Gymnema sylvestre is an important medicinal plant used in different systems of medicine as a remedy for the treatment of diabetes. The present study describes an efficient and rapid protocol for large scale in vitro plant regeneration from mature axillary node explants of G. sylvestre. The axillary node explants were cultured on MS medium supplemented with different concentrations of BAP and KIN (0.5–3.0mg/l) for shoot bud induction. In order to enhance the shoot bud multiplication, regenerated shoot buds were further subcultured onto MS medium fortified with different concentrations of BAP (0.5–3.0mg/l) in combination with 0.5mg/l of NAA/IBA/IAA/KIN. The highest frequency (84.22%) of multiple shoot bud regeneration with maximum number of shoots (14.20shoots/explant) was noticed on MS medium supplemented with 1.0mg/l BAP and 0.5mg/l KIN combination. In another experiment, in vitro derived shoot buds were cultured on different concentrations of GA3 (0.5–2.0mg/l) and various concentrations of BAP (0.5–3.0mg/l) in combination with KIN (0.5mg/l) and GA3 (1.0mg/l) for shoot bud multiplications as well as elongation.

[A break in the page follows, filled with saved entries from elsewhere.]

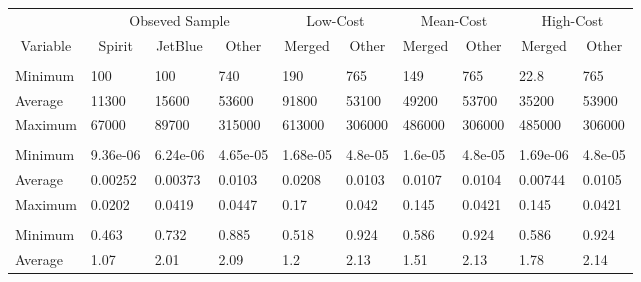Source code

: 
\begin{tabular}[t]{llllllllll}
\toprule
\multicolumn{1}{c}{ } & \multicolumn{3}{c}{Obseved Sample} & \multicolumn{2}{c}{Low-Cost} & \multicolumn{2}{c}{Mean-Cost} & \multicolumn{2}{c}{High-Cost} \\
\cmidrule(l{3pt}r{3pt}){2-4} \cmidrule(l{3pt}r{3pt}){5-6} \cmidrule(l{3pt}r{3pt}){7-8} \cmidrule(l{3pt}r{3pt}){9-10}
\multicolumn{1}{c}{Variable} & \multicolumn{1}{c}{Spirit} & \multicolumn{1}{c}{JetBlue} & \multicolumn{1}{c}{Other} & \multicolumn{1}{c}{Merged} & \multicolumn{1}{c}{Other} & \multicolumn{1}{c}{Merged} & \multicolumn{1}{c}{Other} & \multicolumn{1}{c}{Merged} & \multicolumn{1}{c}{Other} \\
\cmidrule(l{3pt}r{3pt}){1-1} \cmidrule(l{3pt}r{3pt}){2-2} \cmidrule(l{3pt}r{3pt}){3-3} \cmidrule(l{3pt}r{3pt}){4-4} \cmidrule(l{3pt}r{3pt}){5-5} \cmidrule(l{3pt}r{3pt}){6-6} \cmidrule(l{3pt}r{3pt}){7-7} \cmidrule(l{3pt}r{3pt}){8-8} \cmidrule(l{3pt}r{3pt}){9-9} \cmidrule(l{3pt}r{3pt}){10-10}
\addlinespace[0.3em]
\multicolumn{10}{l}{\textbf{Passengers}}\\
\hspace{1em}Minimum & 100 & 100 & 740 & 190 & 765 & 149 & 765 & 22.8 & 765\\
\hspace{1em}Average & 11300 & 15600 & 53600 & 91800 & 53100 & 49200 & 53700 & 35200 & 53900\\
\hspace{1em}Maximum & 67000 & 89700 & 315000 & 613000 & 306000 & 486000 & 306000 & 485000 & 306000\\
\addlinespace[0.3em]
\multicolumn{10}{l}{\textbf{Market Share}}\\
\hspace{1em}Minimum & 9.36e-06 & 6.24e-06 & 4.65e-05 & 1.68e-05 & 4.8e-05 & 1.6e-05 & 4.8e-05 & 1.69e-06 & 4.8e-05\\
\hspace{1em}Average & 0.00252 & 0.00373 & 0.0103 & 0.0208 & 0.0103 & 0.0107 & 0.0104 & 0.00744 & 0.0105\\
\hspace{1em}Maximum & 0.0202 & 0.0419 & 0.0447 & 0.17 & 0.042 & 0.145 & 0.0421 & 0.145 & 0.0421\\
\addlinespace[0.3em]
\multicolumn{10}{l}{\textbf{Prices}}\\
\hspace{1em}Minimum & 0.463 & 0.732 & 0.885 & 0.518 & 0.924 & 0.586 & 0.924 & 0.586 & 0.924\\
\hspace{1em}Average & 1.07 & 2.01 & 2.09 & 1.2 & 2.13 & 1.51 & 2.13 & 1.78 & 2.14\\

\end{tabular}
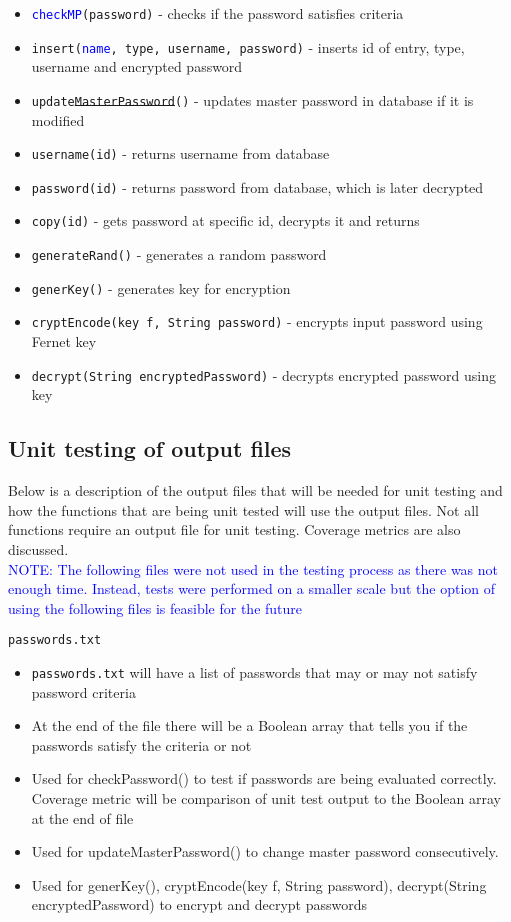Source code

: \documentclass[12pt, titlepage]{article}
\begin{document}
\begin{itemize}
    \item \texttt{\textcolor{blue}{checkMP}(password)} - checks if the password satisfies criteria
    \item \texttt{insert(\textcolor{blue}{name}, type, username, password)} - inserts id of entry, type, username and encrypted password
    \item \texttt{update\sout{MasterPassword}()} - updates master password in database if it is modified    
    \item \texttt{username(id)} - returns username from database
    
    \item \texttt{password(id)} - returns password from database, which is later decrypted
    \item \texttt{copy(id)} - gets password at specific id, decrypts it and returns
    \item \texttt{generateRand()} - generates a random password
    \item \texttt{generKey()} - generates key for encryption
    \item \texttt{cryptEncode(key f, String password)} - encrypts input password using Fernet key
    \item \texttt{decrypt(String encryptedPassword)} - decrypts encrypted password using key
\end{itemize}

\subsection{Unit testing of output files}		

Below is a description of the output files that will be needed for unit testing and how the functions that are being unit tested will use the output files. Not all functions require an output file for unit testing. Coverage metrics are also discussed.\\
\textcolor{blue}{NOTE: The following files were not used in the testing process as there was not enough time. Instead, tests were performed on a smaller scale but the option of using the following files is feasible for the future}

\texttt{passwords.txt}
\begin{itemize}
    \item \texttt{passwords.txt} will have a list of passwords that may or may not satisfy password criteria 
    \item At the end of the file there will be a Boolean array that tells you if the passwords satisfy the criteria or not
    \item Used for checkPassword() to test if passwords are being evaluated correctly. Coverage metric will be comparison of unit test output to the Boolean array at the end of file
    \item Used for updateMasterPassword() to change master password consecutively.
    \item Used for generKey(), cryptEncode(key f, String password), decrypt(String encryptedPassword) to encrypt and decrypt passwords
\end{itemize}
\end{document}
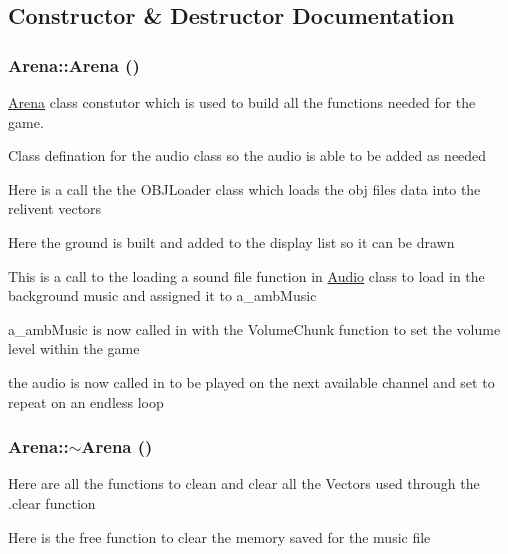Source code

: \subsection{Constructor \& Destructor Documentation}
\hypertarget{classArena_a74f105bc709d4728fb07f1984abfd345}{
\subsubsection[{Arena}]{\setlength{\rightskip}{0pt plus 5cm}Arena::Arena ()}}
\label{classArena_a74f105bc709d4728fb07f1984abfd345}


\hyperlink{classArena}{Arena} class constutor which is used to build all the functions needed for the game. 

Class defination for the audio class so the audio is able to be added as needed

Here is a call the the OBJLoader class which loads the obj files data into the relivent vectors

Here the ground is built and added to the display list so it can be drawn

This is a call to the loading a sound file function in \hyperlink{classAudio}{Audio} class to load in the background music and assigned it to a\_\-ambMusic

a\_\-ambMusic is now called in with the VolumeChunk function to set the volume level within the game

the audio is now called in to be played on the next available channel and set to repeat on an endless loop \hypertarget{classArena_ae21b399e9e3f6b8ac4ecc44d7d1667fc}{
\subsubsection[{$\sim$Arena}]{\setlength{\rightskip}{0pt plus 5cm}Arena::$\sim$Arena ()}}
\label{classArena_ae21b399e9e3f6b8ac4ecc44d7d1667fc}


Here are all the functions to clean and clear all the Vectors used through the .clear function

Here is the free function to clear the memory saved for the music file 


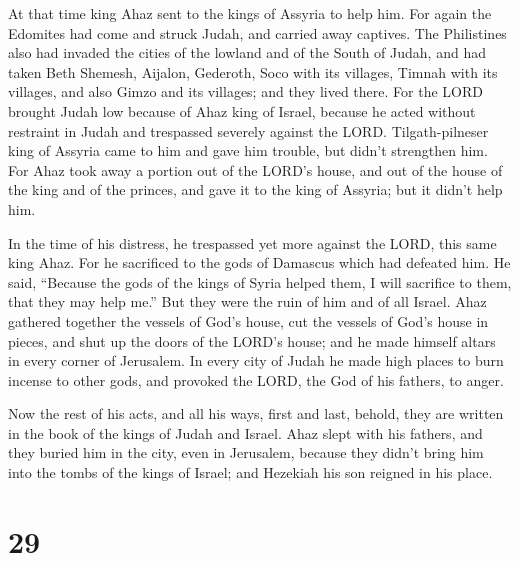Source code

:  At that time king Ahaz sent to the kings of Assyria to
help him.  For again the Edomites had come and struck
Judah, and carried away captives.  The Philistines also had
invaded the cities of the lowland and of the South of Judah, and had
taken Beth Shemesh, Aijalon, Gederoth, Soco with its villages, Timnah
with its villages, and also Gimzo and its villages; and they lived
there.  For the LORD brought Judah low because of Ahaz king
of Israel, because he acted without restraint in Judah and trespassed
severely against the LORD.  Tilgath-pilneser king of
Assyria came to him and gave him trouble, but didn't strengthen him.
 For Ahaz took away a portion out of the LORD's house, and
out of the house of the king and of the princes, and gave it to the king
of Assyria; but it didn't help him.

 In the time of his distress, he trespassed yet more
against the LORD, this same king Ahaz.  For he sacrificed
to the gods of Damascus which had defeated him. He said, ``Because the
gods of the kings of Syria helped them, I will sacrifice to them, that
they may help me.'' But they were the ruin of him and of all Israel.
 Ahaz gathered together the vessels of God's house, cut the
vessels of God's house in pieces, and shut up the doors of the LORD's
house; and he made himself altars in every corner of Jerusalem.
 In every city of Judah he made high places to burn incense
to other gods, and provoked the LORD, the God of his fathers, to anger.

 Now the rest of his acts, and all his ways, first and
last, behold, they are written in the book of the kings of Judah and
Israel.  Ahaz slept with his fathers, and they buried him
in the city, even in Jerusalem, because they didn't bring him into the
tombs of the kings of Israel; and Hezekiah his son reigned in his place.

\hypertarget{section-28}{%
\section{29}\label{section-28}}

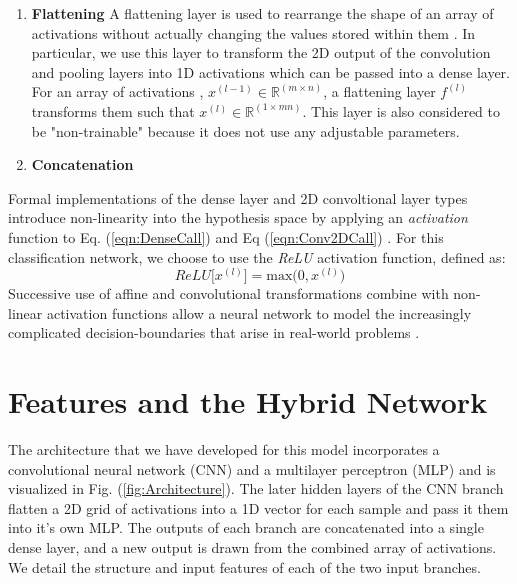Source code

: \documentclass[conference,onecolumn,letterpaper]{IEEEtran}
\begin{document}
\begin{enumerate}
\item\textbf{Flattening}
A flattening layer is used to rearrange the shape of an array of activations without actually changing the values stored within them \cite{Tensorflow}. In particular, we use this layer to transform the 2D output of the convolution and pooling layers into 1D activations which can be passed into a dense layer. For an array of activations , $x^{(l-1)} \in \mathbb{R}^{(m \times n)}$, a flattening layer $f^{(l)}$ transforms them such that $x^{(l)} \in \mathbb{R}^{(1 \times mn)}$. This layer is also considered to be "non-trainable" because it does not use any adjustable parameters.

\item\textbf{Concatenation}


\end{enumerate}

Formal implementations of the dense layer and 2D convoltional layer types introduce non-linearity into the hypothesis space by applying an \textit{activation} function to Eq. (\ref{eqn:DenseCall}) and Eq (\ref{eqn:Conv2DCall}) \cite{Goodfellow}. For this classification network, we choose to use the \textit{ReLU} activation function, defined as:
\begin{equation}
\label{eqn:ReLU}
ReLU \big[ x^{(l)} \big] = \text{max} \big( 0, x^{(l)} \big)
\end{equation} 
Successive use of affine and convolutional transformations combine with non-linear activation functions allow a neural network to model the increasingly complicated decision-boundaries that arise in real-world problems \cite{Geron,Goodfellow}.


\section{Features and the Hybrid Network}
\label{sec:Features}

The architecture that we have developed for this model incorporates a convolutional neural network (CNN) and a multilayer perceptron (MLP) and is visualized in Fig. (\ref{fig:Architecture}). The later hidden layers of the CNN branch flatten a 2D grid of activations into a 1D vector for each sample and pass it them into it's own MLP. The outputs of each branch are concatenated into a single dense layer, and a new output is drawn from the combined array of activations. We detail the structure and input features of each of the two input branches.
\end{document}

For large scale plant production, in vitro derived axillary buds were cultured on MS medium fortified with BAP (1.0mg/l)+KIN (0.5mg/l)+GA3 (1.0mg/l) combination, in which about 418.72shoots/explant were obtained after five subcultures on the same media composition. Elongated shoots (>2cm) were dissected out from the in vitro proliferated shoot clumps and were cultured on half-strength MS medium containing different concentrations of various auxins (IAA, IBA and NAA) (0.5–2.0mg/l) for root induction. Highest frequency of rooting (78%) was noticed on half-strength MS medium augmented with 2.0mg/l IBA. The rooted plantlets were successfully transferred into plastic cups containing sand and soil in the ratio of 1:2 and subsequently they were established in the greenhouse. The present in vitro regeneration protocol would facilitate an alternative method for fast and large scale propagation of this endangered antidiabetic medicinal plant.